我々は君に銃と金貨を獲得できる、チャンスを提供したいと思い、この書面を書いている。」
即ち、全米ライフル協会(以後NRA)の“無料富くじ”に応募すれば、銃と金貨が750人に当たる、という話なのである。書面は続く。
「我々は15丁の有名銃器メーカー製の新型、新品のライフルと15,000ドル(160万円)の金貨を賞品として用意している。9月18日の締め切り前に宝くじに応募すれば、特別に二丁のSig Sauer製の高性能ライフルが当たるボーナス富くじにも応募できる。今すぐ、同封した用紙を使って応募して、銃器と金貨を獲得しよう!」
何とこのレターはNRA主催の「富くじ」への勧誘だった。
富くじ開催の目的
ところで、NRAが富くじを主催する目的は、「お知らせ」の2頁以降にはっきりと記されている。キーワードはこの二つである。
1. NRAへの入会勧誘
2. 銃器所有制限運動への危機感
富くじへの勧誘に続いて、レターにはこう書いてある。「皆さん、我々の銃器を所有する権利を守るために、今すぐNRAへ入会してください。富くじに参加するために入会金を払うとかNRAに入会する必要はありません。しかし、君がNRAへ入会して下されば、邪悪にも君の銃器を所有する権利をはく奪せんと企んでいる、銃器所有規制派の政治家、判事、メディアの大軍勢に対抗している、NRAへの大きな助けとなるのです。

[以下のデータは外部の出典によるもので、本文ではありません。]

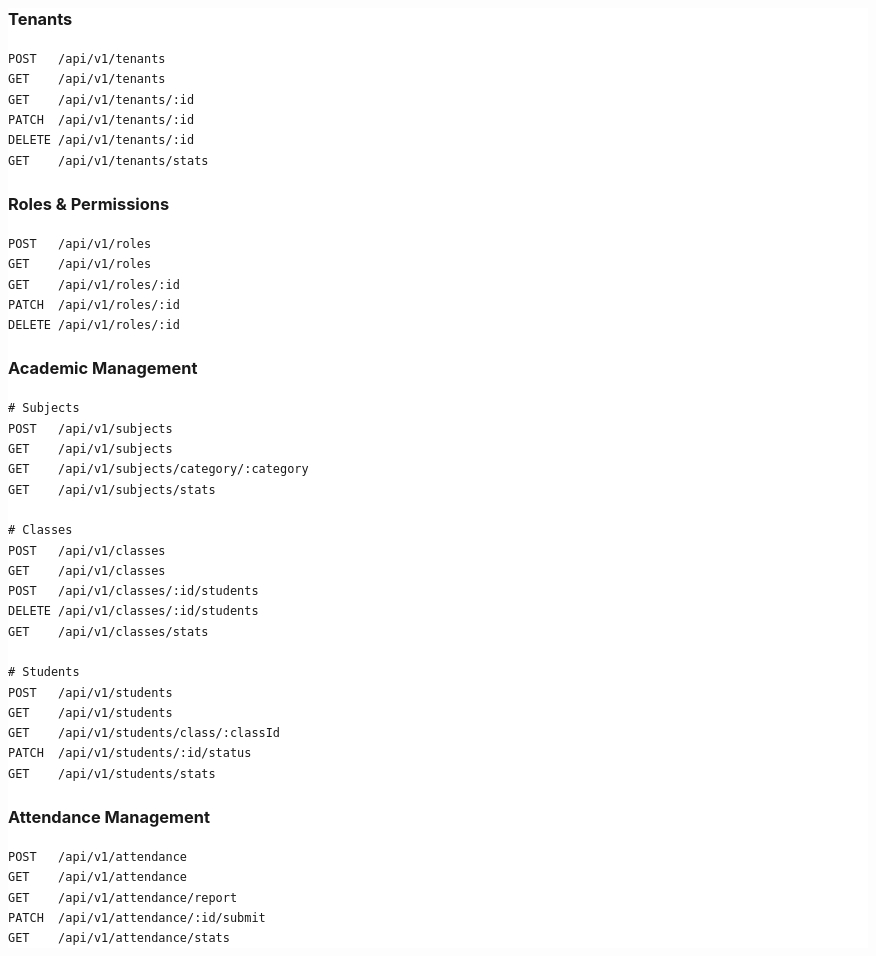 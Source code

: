 ### **Tenants**

```
POST   /api/v1/tenants
GET    /api/v1/tenants
GET    /api/v1/tenants/:id
PATCH  /api/v1/tenants/:id
DELETE /api/v1/tenants/:id
GET    /api/v1/tenants/stats
```

### **Roles & Permissions**

```
POST   /api/v1/roles
GET    /api/v1/roles
GET    /api/v1/roles/:id
PATCH  /api/v1/roles/:id
DELETE /api/v1/roles/:id
```

### **Academic Management**

```
# Subjects
POST   /api/v1/subjects
GET    /api/v1/subjects
GET    /api/v1/subjects/category/:category
GET    /api/v1/subjects/stats

# Classes
POST   /api/v1/classes
GET    /api/v1/classes
POST   /api/v1/classes/:id/students
DELETE /api/v1/classes/:id/students
GET    /api/v1/classes/stats

# Students
POST   /api/v1/students
GET    /api/v1/students
GET    /api/v1/students/class/:classId
PATCH  /api/v1/students/:id/status
GET    /api/v1/students/stats
```

### **Attendance Management**

```
POST   /api/v1/attendance
GET    /api/v1/attendance
GET    /api/v1/attendance/report
PATCH  /api/v1/attendance/:id/submit
GET    /api/v1/attendance/stats
```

銃器所有禁止法案の連邦議会への提出は、時間の問題です。怒れるメディアは銃器所有規制、禁止に向けて激しい論戦を繰り広げています。彼らは君の銃器所有権利を脅かしているのです。
選挙で選ばれた訳でもないのに、権力を握る判事たちは、銃器所有禁止法案を我々に押し付けようとし、君の銃器所有、携行する権利と自由を奪う、という憲法に反する規制を目論んでいます。

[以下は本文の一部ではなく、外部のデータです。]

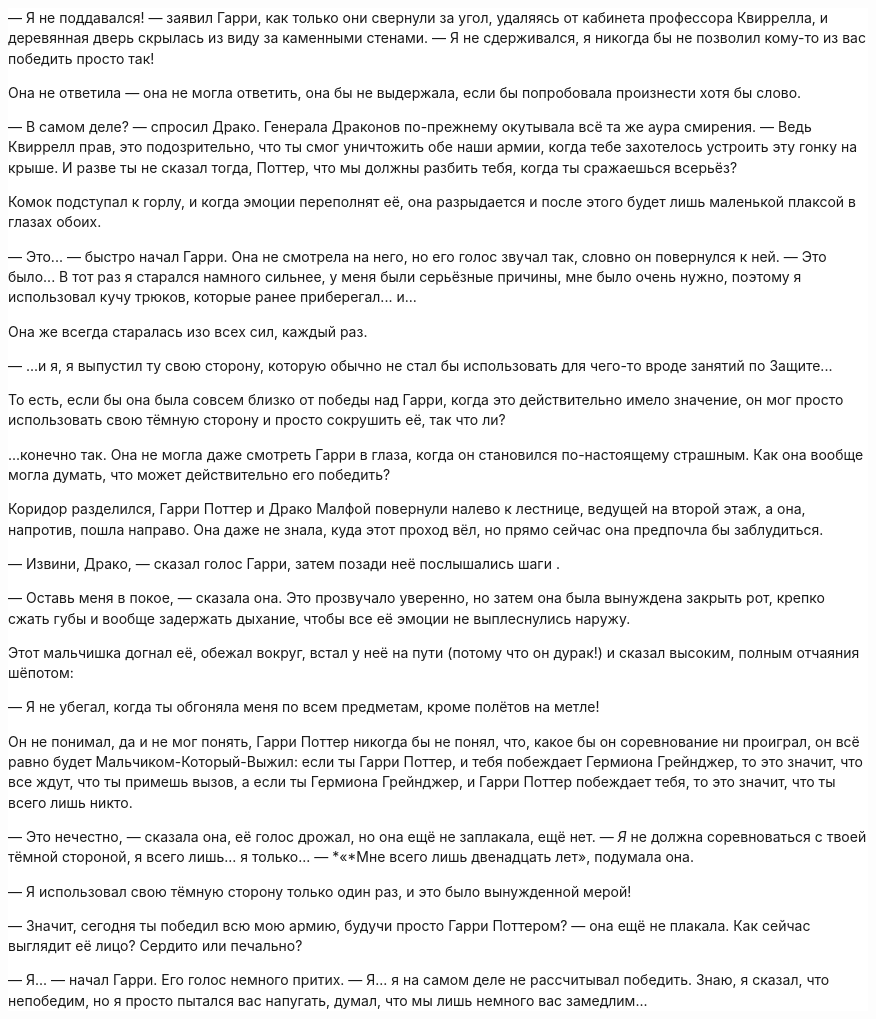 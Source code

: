 — Я не поддавался! — заявил Гарри, как только они свернули за угол, удаляясь от кабинета профессора Квиррелла, и деревянная дверь скрылась из виду за каменными стенами. — Я не сдерживался, я никогда бы не позволил кому-то из вас победить просто так!

Она не ответила — она не могла ответить, она бы не выдержала, если бы попробовала произнести хотя бы слово.

— В самом деле? — спросил Драко. Генерала Драконов по-прежнему окутывала всё та же аура смирения. — Ведь Квиррелл прав, это подозрительно, что ты смог уничтожить обе наши армии, когда тебе захотелось устроить эту гонку на крыше. И разве ты не сказал тогда, Поттер, что мы должны разбить тебя, когда ты сражаешься всерьёз?

Комок подступал к горлу, и когда эмоции переполнят её, она разрыдается и после этого будет лишь маленькой плаксой в глазах обоих.

— Это... — быстро начал Гарри. Она не смотрела на него, но его голос звучал так, словно он повернулся к ней. — Это было... В тот раз я старался намного сильнее, у меня были серьёзные причины, мне было очень нужно, поэтому я использовал кучу трюков, которые ранее приберегал... и...

Она же всегда старалась изо всех сил, каждый раз.

— ...и я, я выпустил ту свою сторону, которую обычно не стал бы использовать для чего-то вроде занятий по Защите...

То есть, если бы она была совсем близко от победы над Гарри, когда это действительно имело значение, он мог просто использовать свою тёмную сторону и просто сокрушить её, так что ли?

...конечно так. Она не могла даже смотреть Гарри в глаза, когда он становился по-настоящему страшным. Как она вообще могла думать, что может действительно его победить?

Коридор разделился, Гарри Поттер и Драко Малфой повернули налево к лестнице, ведущей на второй этаж, а она, напротив, пошла направо. Она даже не знала, куда этот проход вёл, но прямо сейчас она предпочла бы заблудиться.

— Извини, Драко, — сказал голос Гарри, затем позади неё послышались шаги .

— Оставь меня в покое, — сказала она. Это прозвучало уверенно, но затем она была вынуждена закрыть рот, крепко сжать губы и вообще задержать дыхание, чтобы все её эмоции не выплеснулись наружу.

Этот мальчишка догнал её, обежал вокруг, встал у неё на пути (потому что он дурак!) и сказал высоким, полным отчаяния шёпотом:

— Я не убегал, когда ты обгоняла меня по всем предметам, кроме полётов на метле!

Он не понимал, да и не мог понять, Гарри Поттер никогда бы не понял, что, какое бы он соревнование ни проиграл, он всё равно будет Мальчиком-Который-Выжил: если ты Гарри Поттер, и тебя побеждает Гермиона Грейнджер, то это значит, что все ждут, что ты примешь вызов, а если ты Гермиона Грейнджер, и Гарри Поттер побеждает тебя, то это значит, что ты всего лишь никто.

— Это нечестно, — сказала она, её голос дрожал, но она ещё не заплакала, ещё нет. — *Я* не должна соревноваться с твоей тёмной стороной, я всего лишь... я только... — *«*Мне всего лишь двенадцать лет», подумала она.

— Я использовал свою тёмную сторону только один раз, и это было вынужденной мерой!

— Значит, сегодня ты победил всю мою армию, будучи просто Гарри Поттером? — она ещё не плакала. Как сейчас выглядит её лицо? Сердито или печально?

— Я... — начал Гарри. Его голос немного притих. — Я... я на самом деле не рассчитывал победить. Знаю, я сказал, что непобедим, но я просто пытался вас напугать, думал, что мы лишь немного вас замедлим...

また、過激思想の持主である、億万長者たちも何億ドルもの資金を投入して、州、郡レベルで君の銃器所有し携行する自由の制限を企んでいます。
来年の選挙で銃器所有、携行の自由に反対する敵方がホワイトハウスと上院のコントロールを獲得すれば、彼らは君の銃器所有権利を、待った無しではく奪しようとするでしょう。もし、我々がこの戦いに敗れると、敵方の次なる一手は、合衆国憲法修正第二条の消滅であることは明白です。この一手は確実にアメリカを根本的に変貌させることでしょう。」
とNRAは憲法修正第二条の消滅危機が近いと危機感をあらわにしている。
修正第二条が銃器規制反対の根拠
では、憲法修正第二条とは何なのか?レポートしよう。
アメリカは昔から、一般人がごく普通に銃器を所有、携行している。これは個人が銃器を所有し、携行する権利が憲法によって認められているからである。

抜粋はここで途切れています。